Build a centralized audit data collection for Amazon RDS for PostgreSQL using Amazon S3 and Amazon Athena

Database audits are one of the important compliance requirements that organizations need to meet. You might be required to capture, store, and retain the audit data for the long term. You also need to meet your organization’s information security regulations and standards.

In this post, we show you how to capture and store audit data from an Amazon Relational Database Service (Amazon RDS) for PostgreSQL database and store it in Amazon Simple Storage Service (Amazon S3). We also show you how to process the audit data using AWS Glue and query it with Amazon Athena. This solution makes it easier to process and query audit data and can free up database resources from storing and processing audit data.

Solution overview

The following diagram shows the solution architecture, which uses the following AWS services to analyze PostgreSQL audit files:

Amazon Athena
Amazon CloudWatch
AWS Glue
Amazon Kinesis Data Firehose
AWS Lambda
Amazon S3

The high-level steps to implement this solution are as follows:

Create AWS Identity and Access Management (IAM) roles.
Create a Lambda function to decrypt the streams.
Create an S3 bucket for storing the files generated by Kinesis Data Firehose.
Enable Amazon RDS to write to CloudWatch Logs.
Create a Firehose delivery stream.
Create a subscription filter.
Set up an AWS Glue database, crawler, and table.
Run Athena queries to identify database performance issues.

Prerequisites

To follow along with this post, you must have the following prerequisites:

An AWS account with proper privileges to create and configure the necessary infrastructure.
An RDS for PostgreSQL database. For instructions, refer to Create and Connect to a PostgreSQL Database.
Auditing set up for the PostgreSQL database. For instructions, refer to Logging at the session and object level with the pgAudit extension.
The necessary roles to interact with the services. We provide more details in the following section.

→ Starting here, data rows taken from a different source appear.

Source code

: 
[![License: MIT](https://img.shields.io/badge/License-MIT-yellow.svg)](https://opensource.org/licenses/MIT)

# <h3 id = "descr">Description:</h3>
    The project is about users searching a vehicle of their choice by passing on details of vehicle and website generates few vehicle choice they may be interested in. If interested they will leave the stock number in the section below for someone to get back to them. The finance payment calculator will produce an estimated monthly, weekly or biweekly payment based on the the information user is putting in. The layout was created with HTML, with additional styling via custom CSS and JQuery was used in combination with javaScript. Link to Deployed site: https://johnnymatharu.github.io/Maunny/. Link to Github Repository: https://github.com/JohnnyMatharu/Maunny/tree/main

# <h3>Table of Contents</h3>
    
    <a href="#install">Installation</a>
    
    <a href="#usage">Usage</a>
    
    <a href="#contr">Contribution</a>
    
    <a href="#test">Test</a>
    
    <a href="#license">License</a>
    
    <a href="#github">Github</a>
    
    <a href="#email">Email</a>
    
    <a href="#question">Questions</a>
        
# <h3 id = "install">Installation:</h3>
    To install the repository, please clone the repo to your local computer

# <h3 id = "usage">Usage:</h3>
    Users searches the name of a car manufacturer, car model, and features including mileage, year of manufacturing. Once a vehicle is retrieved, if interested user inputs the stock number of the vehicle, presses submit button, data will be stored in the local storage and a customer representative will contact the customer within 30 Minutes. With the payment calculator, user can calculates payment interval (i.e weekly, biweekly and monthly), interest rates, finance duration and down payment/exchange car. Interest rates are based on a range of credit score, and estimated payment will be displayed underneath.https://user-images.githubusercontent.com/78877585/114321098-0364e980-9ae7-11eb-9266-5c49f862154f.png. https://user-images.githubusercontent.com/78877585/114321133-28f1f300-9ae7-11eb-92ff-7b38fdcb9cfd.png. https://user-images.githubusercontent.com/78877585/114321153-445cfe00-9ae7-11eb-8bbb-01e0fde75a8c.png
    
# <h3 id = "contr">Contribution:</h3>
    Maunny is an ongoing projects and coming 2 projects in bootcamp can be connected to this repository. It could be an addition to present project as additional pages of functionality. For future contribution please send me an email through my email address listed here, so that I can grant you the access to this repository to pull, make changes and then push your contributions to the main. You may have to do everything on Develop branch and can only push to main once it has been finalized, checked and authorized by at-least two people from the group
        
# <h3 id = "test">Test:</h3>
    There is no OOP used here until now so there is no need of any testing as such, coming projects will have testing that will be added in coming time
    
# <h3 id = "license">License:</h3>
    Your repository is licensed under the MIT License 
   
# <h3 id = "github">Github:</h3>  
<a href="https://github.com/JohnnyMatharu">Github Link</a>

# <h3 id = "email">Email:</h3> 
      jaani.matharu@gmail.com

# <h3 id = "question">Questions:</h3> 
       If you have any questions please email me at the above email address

Because this solution involves setting up and using AWS resources, it will incur costs in your account. Refer to AWS Pricing for more information. We strongly recommend that you set this up in a non-production instance and run end-to-end validations before you implement this solution in a production environment.

Create IAM roles

You can create your IAM roles using the IAM console, the AWS Command Line Interface (AWS CLI), the AWS Tools for PowerShell, or the IAM API. For more information, refer to Creating IAM roles.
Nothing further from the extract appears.